A brilliantly illuminating portrait of Bombay and its people-a book as vast, diverse, and rich in experience, incident, and sensation as the city itself-from an award-winning Indian-American fiction writer and journalist. A native of Bombay, Suketu Mehta gives us a true insider's view of this stunning city, bringing to his account a rare level of insight, detail, and intimacy.
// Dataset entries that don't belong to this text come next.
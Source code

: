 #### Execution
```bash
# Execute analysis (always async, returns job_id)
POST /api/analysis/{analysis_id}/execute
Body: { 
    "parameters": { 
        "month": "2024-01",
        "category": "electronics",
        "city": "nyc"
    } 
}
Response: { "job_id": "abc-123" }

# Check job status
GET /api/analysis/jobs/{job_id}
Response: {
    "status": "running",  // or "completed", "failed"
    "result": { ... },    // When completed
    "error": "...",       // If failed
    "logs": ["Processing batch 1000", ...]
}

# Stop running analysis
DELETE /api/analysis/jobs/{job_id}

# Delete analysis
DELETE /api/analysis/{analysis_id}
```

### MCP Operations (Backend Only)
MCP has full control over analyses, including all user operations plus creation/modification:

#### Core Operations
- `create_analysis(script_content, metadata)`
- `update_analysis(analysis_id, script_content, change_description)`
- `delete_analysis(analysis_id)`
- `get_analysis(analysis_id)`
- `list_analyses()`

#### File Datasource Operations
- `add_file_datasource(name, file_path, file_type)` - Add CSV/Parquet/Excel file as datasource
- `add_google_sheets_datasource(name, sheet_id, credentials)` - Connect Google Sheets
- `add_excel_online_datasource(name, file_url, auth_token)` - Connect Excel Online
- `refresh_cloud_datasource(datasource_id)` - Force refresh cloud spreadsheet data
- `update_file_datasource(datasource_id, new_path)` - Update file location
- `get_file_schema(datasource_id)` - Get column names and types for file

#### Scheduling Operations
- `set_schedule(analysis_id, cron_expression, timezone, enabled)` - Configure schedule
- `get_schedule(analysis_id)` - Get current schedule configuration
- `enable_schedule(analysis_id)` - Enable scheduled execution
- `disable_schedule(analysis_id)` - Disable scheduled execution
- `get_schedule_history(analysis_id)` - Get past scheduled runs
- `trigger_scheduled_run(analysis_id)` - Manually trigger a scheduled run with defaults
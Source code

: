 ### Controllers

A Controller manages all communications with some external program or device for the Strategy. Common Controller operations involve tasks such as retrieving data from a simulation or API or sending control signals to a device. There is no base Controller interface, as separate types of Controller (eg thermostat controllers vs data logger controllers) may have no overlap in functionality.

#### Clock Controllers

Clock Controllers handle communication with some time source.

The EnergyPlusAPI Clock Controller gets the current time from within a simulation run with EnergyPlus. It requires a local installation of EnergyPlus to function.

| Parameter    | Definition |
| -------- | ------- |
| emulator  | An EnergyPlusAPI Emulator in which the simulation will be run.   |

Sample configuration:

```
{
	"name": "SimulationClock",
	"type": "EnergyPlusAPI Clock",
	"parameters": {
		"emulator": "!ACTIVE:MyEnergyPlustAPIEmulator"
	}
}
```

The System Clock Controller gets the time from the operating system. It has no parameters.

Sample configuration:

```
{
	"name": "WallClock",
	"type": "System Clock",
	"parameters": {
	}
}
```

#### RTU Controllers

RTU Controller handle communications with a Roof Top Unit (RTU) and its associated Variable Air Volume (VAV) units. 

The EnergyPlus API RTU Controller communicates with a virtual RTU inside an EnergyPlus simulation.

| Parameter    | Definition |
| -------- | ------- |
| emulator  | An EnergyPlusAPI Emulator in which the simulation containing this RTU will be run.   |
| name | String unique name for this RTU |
He approaches the city from unexpected angles-taking us into the criminal underworld of rival Muslim and Hindu gangs who wrest control of the city's byzantine political and commercial systems . . . following the life of a bar dancer who chose the only life available to her after a childhood of poverty and abuse . . . opening the doors onto the fantastic, hierarchical inner sanctums of Bollywood . . . delving into the stories of the countless people who come from the villages in search of a better life and end up living on the sidewalks-the essential saga of a great city endlessly played out. Through it all-as each individual story unfolds-we hear Mehta's own story: of the mixture of love, frustration, fascination, and intense identification he feels for and with Bombay, as he tries to find home again after twenty-one years abroad. And he makes clear that Bombay-the world's largest city-is a harbinger of the vast megalopolises that will redefine the very idea of the city in the near future. Candid, impassioned, funny, and heartrending, Maximum City is a revelation of an ancient and ever-changing world.